▶
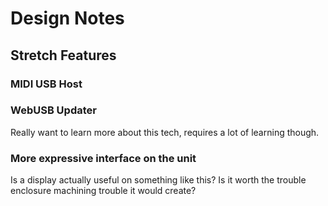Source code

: # Design Notes

## Stretch Features

### MIDI USB Host

### WebUSB Updater

Really want to learn more about this tech, requires a lot of learning though.

### More expressive interface on the unit

Is a display actually useful on something like this? Is it worth the trouble enclosure machining trouble it would create? 
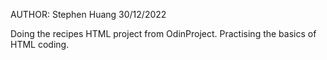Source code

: AUTHOR: Stephen Huang 30/12/2022

Doing the recipes HTML project from OdinProject. Practising the basics of HTML coding.
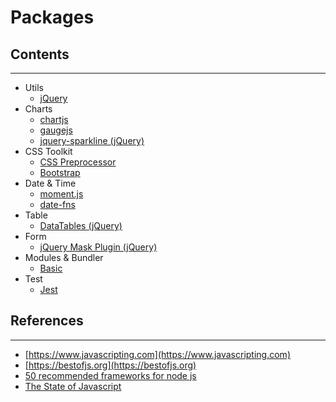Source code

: # Packages

## Contents
---

* Utils
  * [jQuery](util/jquery/)
* Charts
  * [chartjs](chart/chartjs/)
  * [gaugejs](chart/gaugejs/)
  * [jquery-sparkline (jQuery)](chart/jquery-sparkline/)
* CSS Toolkit
  * [CSS Preprocessor](css-processor/)
  * [Bootstrap](css-toolkit/)
* Date & Time
  * [moment.js](https://momentjs.com)
  * [date-fns](https://github.com/date-fns/date-fns)
* Table
  * [DataTables (jQuery)](table/datatables/)
* Form
  * [jQuery Mask Plugin (jQuery)](form/jquery-mask-plugin/)
* Modules & Bundler
  * [Basic](modules)
* Test
  * [Jest](test/jest/)


## References
---

* [https://www.javascripting.com](https://www.javascripting.com)
* [https://bestofjs.org](https://bestofjs.org)
* [50 recommended frameworks for node js](https://boostlog.io/@nixus89896/50-recommended-frameworks-for-node-js-5aefe14e47018500491f4447)
* [The State of Javascript](http://stateofjs.com/2017/flavors/)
◀
- _WORK INSTRUCTIONS_:
Every entry, word for word: repeat it, but skip the images.

- _TASK ANSWER_:
Source code

: # Design Notes

## Stretch Features

### MIDI USB Host

### WebUSB Updater

Really want to learn more about this tech, requires a lot of learning though.

### More expressive interface on the unit

Is a display actually useful on something like this? Is it worth the trouble enclosure machining trouble it would create? 
Source code

: AUTHOR: Stephen Huang 30/12/2022

Doing the recipes HTML project from OdinProject. Practising the basics of HTML coding.
Source code

: # Packages

## Contents
---

* Utils
  * [jQuery](util/jquery/)
* Charts
  * [chartjs](chart/chartjs/)
  * [gaugejs](chart/gaugejs/)
  * [jquery-sparkline (jQuery)](chart/jquery-sparkline/)
* CSS Toolkit
  * [CSS Preprocessor](css-processor/)
  * [Bootstrap](css-toolkit/)
* Date & Time
  * [moment.js](https://momentjs.com)
  * [date-fns](https://github.com/date-fns/date-fns)
* Table
  * [DataTables (jQuery)](table/datatables/)
* Form
  * [jQuery Mask Plugin (jQuery)](form/jquery-mask-plugin/)
* Modules & Bundler
  * [Basic](modules)
* Test
  * [Jest](test/jest/)


## References
---

* [https://www.javascripting.com](https://www.javascripting.com)
* [https://bestofjs.org](https://bestofjs.org)
* [50 recommended frameworks for node js](https://boostlog.io/@nixus89896/50-recommended-frameworks-for-node-js-5aefe14e47018500491f4447)
* [The State of Javascript](http://stateofjs.com/2017/flavors/)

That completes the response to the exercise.